=== PROBLEM DETAILS ===
Copy out each line of the material in which the word "설정합니다" appears.

= Beginning of Section =

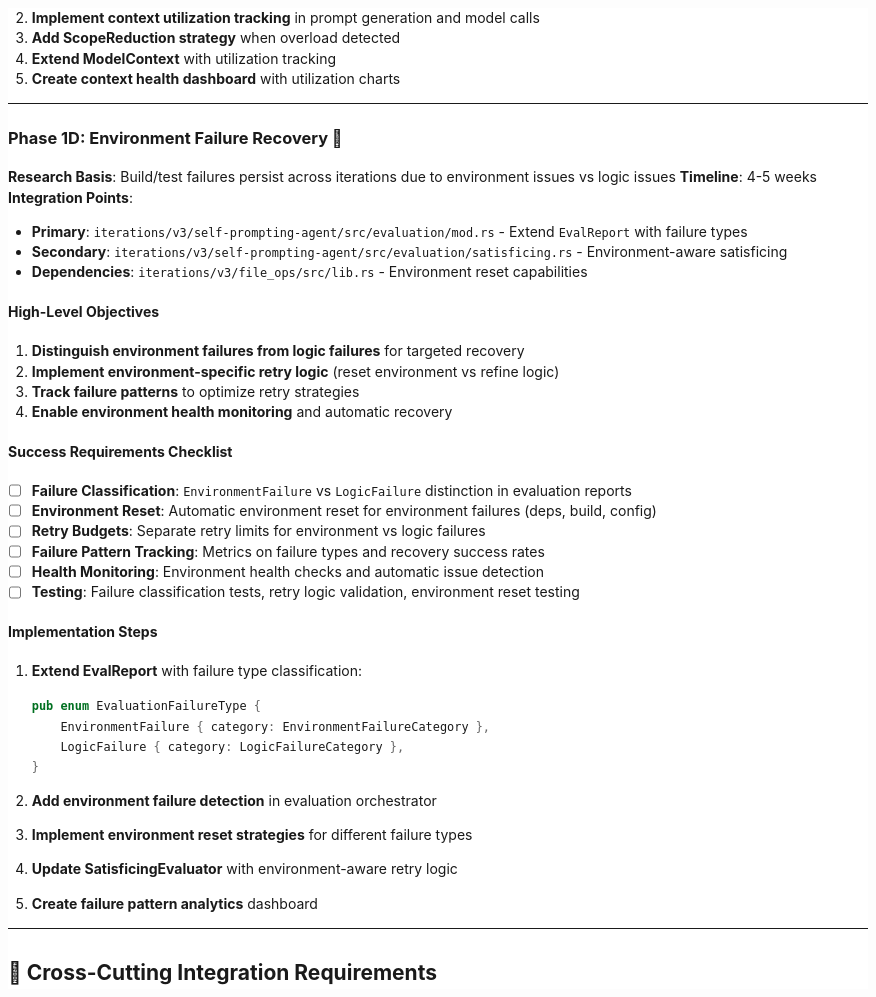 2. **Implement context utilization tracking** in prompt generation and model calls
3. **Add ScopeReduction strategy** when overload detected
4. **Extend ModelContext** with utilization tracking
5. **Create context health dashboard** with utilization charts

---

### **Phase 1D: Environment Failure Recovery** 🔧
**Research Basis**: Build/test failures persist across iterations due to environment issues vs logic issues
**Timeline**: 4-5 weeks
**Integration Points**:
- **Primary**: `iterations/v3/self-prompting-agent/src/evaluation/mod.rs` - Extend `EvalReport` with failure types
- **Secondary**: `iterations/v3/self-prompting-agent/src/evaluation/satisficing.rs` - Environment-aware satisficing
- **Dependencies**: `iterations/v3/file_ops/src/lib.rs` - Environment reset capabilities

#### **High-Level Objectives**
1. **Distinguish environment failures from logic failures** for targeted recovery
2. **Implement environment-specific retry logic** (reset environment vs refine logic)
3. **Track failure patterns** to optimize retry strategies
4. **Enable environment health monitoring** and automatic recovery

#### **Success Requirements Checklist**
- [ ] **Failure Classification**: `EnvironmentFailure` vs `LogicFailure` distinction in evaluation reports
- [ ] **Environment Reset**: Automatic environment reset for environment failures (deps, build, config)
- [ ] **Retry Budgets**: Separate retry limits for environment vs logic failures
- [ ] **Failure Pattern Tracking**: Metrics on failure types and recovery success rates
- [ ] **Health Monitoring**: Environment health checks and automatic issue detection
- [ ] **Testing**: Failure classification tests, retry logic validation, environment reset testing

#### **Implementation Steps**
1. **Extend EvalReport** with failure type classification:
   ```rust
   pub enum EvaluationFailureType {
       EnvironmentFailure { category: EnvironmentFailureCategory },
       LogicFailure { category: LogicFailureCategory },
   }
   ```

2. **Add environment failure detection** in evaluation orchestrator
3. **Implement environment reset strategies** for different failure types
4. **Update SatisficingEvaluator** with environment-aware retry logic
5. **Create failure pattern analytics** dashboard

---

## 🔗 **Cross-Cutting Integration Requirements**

= End of Section =
= Beginning of Section =

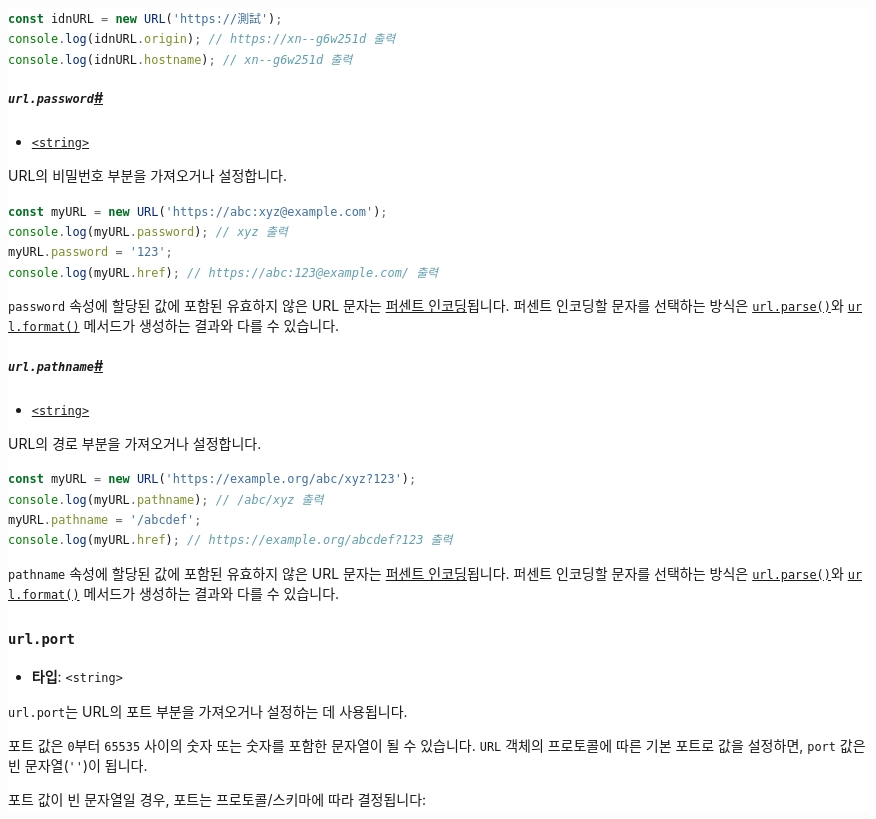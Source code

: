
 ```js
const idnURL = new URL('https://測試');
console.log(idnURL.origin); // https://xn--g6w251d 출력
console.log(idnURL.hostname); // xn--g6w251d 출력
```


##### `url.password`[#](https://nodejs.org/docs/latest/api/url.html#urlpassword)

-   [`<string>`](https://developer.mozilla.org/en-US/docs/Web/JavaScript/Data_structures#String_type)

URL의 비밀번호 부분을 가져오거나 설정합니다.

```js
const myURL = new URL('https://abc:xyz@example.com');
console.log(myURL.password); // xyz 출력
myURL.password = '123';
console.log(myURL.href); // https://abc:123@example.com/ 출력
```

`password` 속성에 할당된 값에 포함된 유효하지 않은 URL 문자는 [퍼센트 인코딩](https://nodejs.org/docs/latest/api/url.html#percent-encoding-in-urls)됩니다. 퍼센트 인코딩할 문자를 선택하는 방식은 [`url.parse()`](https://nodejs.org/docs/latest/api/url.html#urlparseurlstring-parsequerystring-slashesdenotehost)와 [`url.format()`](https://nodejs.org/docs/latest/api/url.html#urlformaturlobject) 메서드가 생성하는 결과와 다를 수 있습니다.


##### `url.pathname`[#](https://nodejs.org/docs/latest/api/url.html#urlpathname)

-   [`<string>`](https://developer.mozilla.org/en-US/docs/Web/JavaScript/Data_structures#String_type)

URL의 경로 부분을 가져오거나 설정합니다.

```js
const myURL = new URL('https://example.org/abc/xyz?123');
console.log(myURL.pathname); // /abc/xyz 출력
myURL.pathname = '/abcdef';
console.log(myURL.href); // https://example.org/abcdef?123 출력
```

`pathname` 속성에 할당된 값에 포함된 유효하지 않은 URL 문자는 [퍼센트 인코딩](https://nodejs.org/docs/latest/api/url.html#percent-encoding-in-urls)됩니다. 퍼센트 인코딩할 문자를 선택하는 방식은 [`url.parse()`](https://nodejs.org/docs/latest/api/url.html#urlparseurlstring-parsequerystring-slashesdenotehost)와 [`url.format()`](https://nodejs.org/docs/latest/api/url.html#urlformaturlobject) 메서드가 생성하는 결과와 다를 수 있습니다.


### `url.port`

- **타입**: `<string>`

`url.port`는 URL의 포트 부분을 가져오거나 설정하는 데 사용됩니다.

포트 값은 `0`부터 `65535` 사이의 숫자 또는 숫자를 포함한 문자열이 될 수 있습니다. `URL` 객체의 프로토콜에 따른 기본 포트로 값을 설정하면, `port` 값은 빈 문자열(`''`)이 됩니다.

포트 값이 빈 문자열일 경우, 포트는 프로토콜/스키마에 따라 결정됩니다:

= End of Section =

=== TASK RESPONSE ===
URL의 비밀번호 부분을 가져오거나 설정합니다.
URL의 경로 부분을 가져오거나 설정합니다.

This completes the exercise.